In any case, the problem here is that achievement targets, like proficiency rates and average scores, fail to account for the fact that schools serving higher-achieving students will meet their targets far more easily, whereas other schools will have enormous difficulty doing so. Once again, the information pertains to the students a school serves, not the school’s effectiveness.
Note also that whether or not schools meet achievement targets seems like a growth measure, but it is not. It does not necessarily indicate whether students in a given state, district, or school are making progress. Since students enter and exit the sample every year (those at the lowest and highest tested grades, respectively), year-to-year changes compare different groups of students. Even over the long term, average scores and rates can be flat or decrease even when students are making progress (see the illustration here).

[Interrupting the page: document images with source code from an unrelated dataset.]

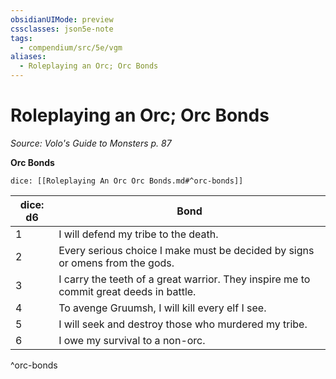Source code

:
 ```yaml
---
obsidianUIMode: preview
cssclasses: json5e-note
tags:
  - compendium/src/5e/vgm
aliases:
  - Roleplaying an Orc; Orc Bonds
---
```

# Roleplaying an Orc; Orc Bonds
*Source: Volo's Guide to Monsters p. 87* 

**Orc Bonds**

`dice: [[Roleplaying An Orc Orc Bonds.md#^orc-bonds]]`

| dice: d6 | Bond |
|----------|------|
| 1 | I will defend my tribe to the death. |
| 2 | Every serious choice I make must be decided by signs or omens from the gods. |
| 3 | I carry the teeth of a great warrior. They inspire me to commit great deeds in battle. |
| 4 | To avenge Gruumsh, I will kill every elf I see. |
| 5 | I will seek and destroy those who murdered my tribe. |
| 6 | I owe my survival to a non-orc. |
^orc-bonds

Imagine a middle school that, every year, enrolls a new cohort of seventh graders who are, on average, a year or two behind proficiency (to say nothing of losing a cohort of ninth graders who had been making progress for three years). This school could work miracles and still fail to meet targets. There is a lot to be said for setting goals, and for setting them high. But you can’t really gauge how far you should go if you don’t pay attention to where you started.
Non-test measures. The ESSA requirement that states include some kind of performance measure that does not rely on state tests is a good example of a policy that enjoys wide agreement on the ends but not the means. In short, everyone agrees that non-test measures are a priority, but there are massive questions about what they should be (this issue deserves a separate post, or, more likely, a book). The reality is that this ESSA provision basically represents a requirement for field testing, but potentially high stakes field testing.
Moreover, the student versus school performance distinction is not just important when it comes to test scores. For example, thus far, many states are opting to fulfill the non-test measure requirement with absenteeism/attendance. By themselves, these are also just status measures (i.e., they tell you more about the students a school serves, rather than how well they serve those students). School “climate” surveys are also a possibility, but they too may vary systematically, in part, by observed and unobserved factors outside of schools’ control.
There are no easy answers here, and non-test indicators are still something of a measurement frontier. But adopting non-test measures won’t be much of an accomplishment if we use them in the same misguided way we’ve been using test-based measures.
Perfect measurement is not necessarily a requirement for accountability policies to have some positive impact (NCLB being a perfect example). And designing these systems is very difficult. Even if there was a strong consensus on the “correct” measures and how to use them, which most certainly is not the case, measurement issues are far from the only factors at hand. There is plenty of politics in policymaking.
That said, while ESSA is an improvement in terms of accountability measurement, and that should not be dismissed or downplayed, it is still a long way from where we need to be. In many respects, there are a lot more repeated than corrected mistakes.
The purpose of accountability policies is to change behavior productively, and measurement and incentives must be aligned to produce these behavioral changes. This is much harder when measures are misinterpreted.